Итак, Гонзо – поджигатель и вожак. А его постоянный спутник – мальчик-невидимка? Он тоже растет. Его не хотят брать в футбольную команду, он не участвует в спортивных состязаниях и вечно торчит на скамейке запасных. Он – тень Гонзо и время от времени его совесть, когда План (будь то налет на кухню или побег в Монголию, к цыганам) требует излишеств, выходящих далеко за рамки забав, от каких взрослые еще готовы отмахнуться со словами: «Ох уж эти мальчишки!» Обхитрить библиотекаря и выкрасть запрещенные книги? Слишком предсказуемо. Пустить обитателей муравьиной фермы по сахарному следу в учительскую душевую? Весьма остроумно; добьемся жидких аплодисментов от учительницы биологии, а в наказание схлопочем исправительные работы. На разработку и испытания взрывчатки из подручных материалов я налагаю абсолютное вето: не то чтобы я не восхищен красотой замысла, просто я еще помню о запретах и правилах. Вряд ли кто-нибудь разрешит нам при помощи самопального нитроглицерина поднять на двести метров в воздух футбольный стадион (хоть и пустой), да и наши познания в алхимии не столь глубоки. В отличие от Гонзо я хорошо помню поучительный фильм о напуганных и удрученных жертвах собственного тщеславия, заклинавших нас не рисковать. Вместо этого мы решаем изготовить смесь, вызывающую характерные внутренние шумы в первом отделе коровьих желудков, однако наше варево никак не действует на испытуемых, если не считать незначительного учащения растерянных «му-у».
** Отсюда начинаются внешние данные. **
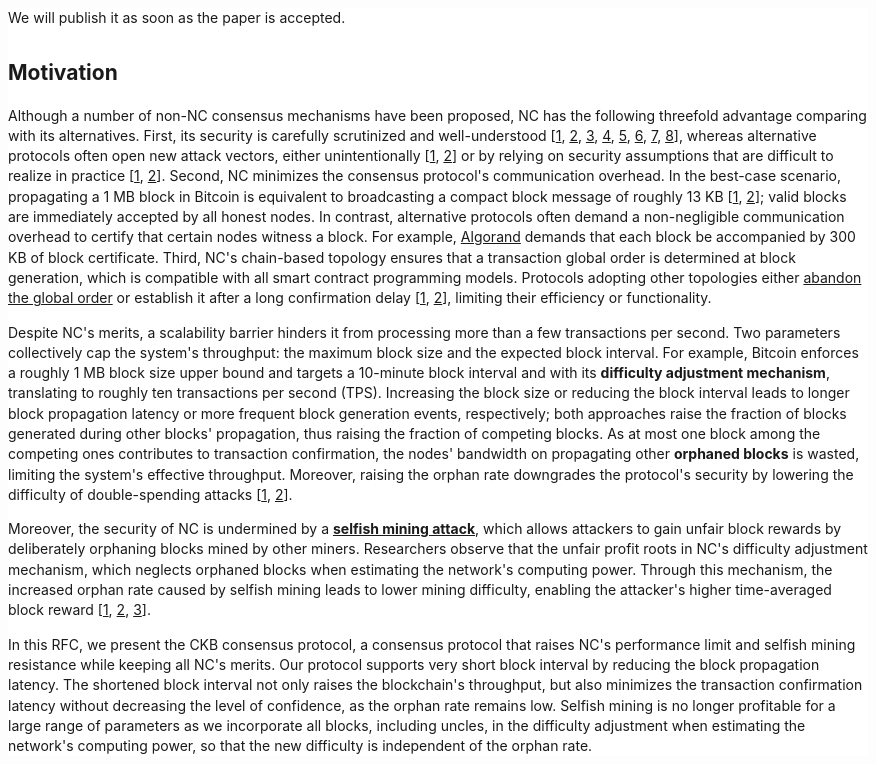 We will publish it as soon as the paper is accepted.

<a name="Motivation"></a>
## Motivation

Although a number of non-NC consensus mechanisms have been proposed, NC has the following threefold advantage comparing with its alternatives. First, its security is carefully scrutinized and well-understood [[1](https://www.cs.cornell.edu/~ie53/publications/btcProcFC.pdf), [2](https://eprint.iacr.org/2014/765.pdf), [3](https://fc16.ifca.ai/preproceedings/30_Sapirshtein.pdf), [4](https://eprint.iacr.org/2016/454.pdf), [5](https://eprint.iacr.org/2016/1048.pdf), [6](https://eprint.iacr.org/2018/800.pdf), [7](https://eprint.iacr.org/2018/129.pdf), [8](https://arxiv.org/abs/1607.02420)], whereas alternative protocols often open new attack vectors, either unintentionally [[1](http://fc19.ifca.ai/preproceedings/180-preproceedings.pdf), [2](https://www.esat.kuleuven.be/cosic/publications/article-3005.pdf)] or by relying on security assumptions that are difficult to realize in practice [[1](https://arxiv.org/abs/1711.03936), [2](https://arxiv.org/abs/1809.06528)]. Second, NC minimizes the consensus protocol's communication overhead. In the best-case scenario, propagating a 1 MB block in Bitcoin is equivalent to broadcasting a compact block message of roughly 13 KB [[1](https://github.com/bitcoin/bips/blob/master/bip-0152.mediawiki), [2](https://www.youtube.com/watch?v=EHIuuKCm53o)]; valid blocks are immediately accepted by all honest nodes. In contrast, alternative protocols often demand a non-negligible communication overhead to certify that certain nodes witness a block. For example, [Algorand](https://algorandcom.cdn.prismic.io/algorandcom%2Fa26acb80-b80c-46ff-a1ab-a8121f74f3a3_p51-gilad.pdf) demands that each block be accompanied by 300 KB of block certificate. Third, NC's chain-based topology ensures that a transaction global order is determined at block generation, which is compatible with all smart contract programming models. Protocols adopting other topologies either [abandon the global order](https://allquantor.at/blockchainbib/pdf/sompolinsky2016spectre.pdf) or establish it after a long confirmation delay [[1](https://eprint.iacr.org/2018/104.pdf), [2](https://eprint.iacr.org/2017/300.pdf)], limiting their efficiency or functionality.

Despite NC's merits, a scalability barrier hinders it from processing more than a few transactions per second. Two parameters collectively cap the system's throughput: the maximum block size and the expected block interval. For example, Bitcoin enforces a roughly 1 MB block size upper bound and targets a 10-minute block interval and  with its **difficulty adjustment mechanism**, translating to roughly ten transactions per second (TPS). Increasing the block size or reducing the block interval leads to longer block propagation latency or more frequent block generation events, respectively; both approaches raise the fraction of blocks generated during other blocks' propagation, thus raising the fraction of competing blocks. As at most one block among the competing ones contributes to transaction confirmation, the nodes' bandwidth on propagating other **orphaned blocks** is wasted, limiting the system's effective throughput. Moreover, raising the orphan rate downgrades the protocol's security by lowering the difficulty of double-spending attacks [[1](<https://fc15.ifca.ai/preproceedings/paper_30.pdf>), [2](<https://fc15.ifca.ai/preproceedings/paper_101.pdf>)].

Moreover, the security of NC is undermined by a [**selfish mining attack**](https://www.cs.cornell.edu/~ie53/publications/btcProcFC.pdf), which allows attackers to gain unfair block rewards by deliberately orphaning blocks mined by other miners. Researchers observe that the unfair profit roots in NC's difficulty adjustment mechanism, which neglects orphaned blocks when estimating the network's computing power. Through this mechanism, the increased orphan rate caused by selfish mining leads to lower mining difficulty, enabling the attacker's higher time-averaged block reward [[1](https://eprint.iacr.org/2016/555.pdf), [2](https://github.com/ethereum/EIPs/blob/master/EIPS/eip-100.md), [3](https://arxiv.org/abs/1805.08281)].

In this RFC, we present the CKB consensus protocol, a consensus protocol that raises NC's performance limit and selfish mining resistance while keeping all NC's merits. Our protocol supports very short block interval by reducing the block propagation latency. The shortened block interval not only raises the blockchain's throughput, but also minimizes the transaction confirmation latency without decreasing the level of confidence, as the orphan rate remains low. Selfish mining is no longer profitable for a large range of parameters as we incorporate all blocks, including uncles, in the difficulty adjustment when estimating the network's computing power, so that the new difficulty is independent of the orphan rate.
В четырнадцать Гонзо открывает для себя фильмы с восточными единоборствами: творческое наследие господ Б. Ли, Д. Чана и других актеров большего или меньшего таланта. Эти фильмы удивительно сентиментальны, полны торжественных клятв и пафоса. В кино гонконгского производства много непереводимых каламбуров – герои расточают их в припадках певучего подтрунивания друг над другом. Сюжеты высокоморальные, шекспировские и имеют тенденцию минут на двадцать рвануть в каком-нибудь неожиданном направлении, а потом как ни в чем ни бывало вернуться.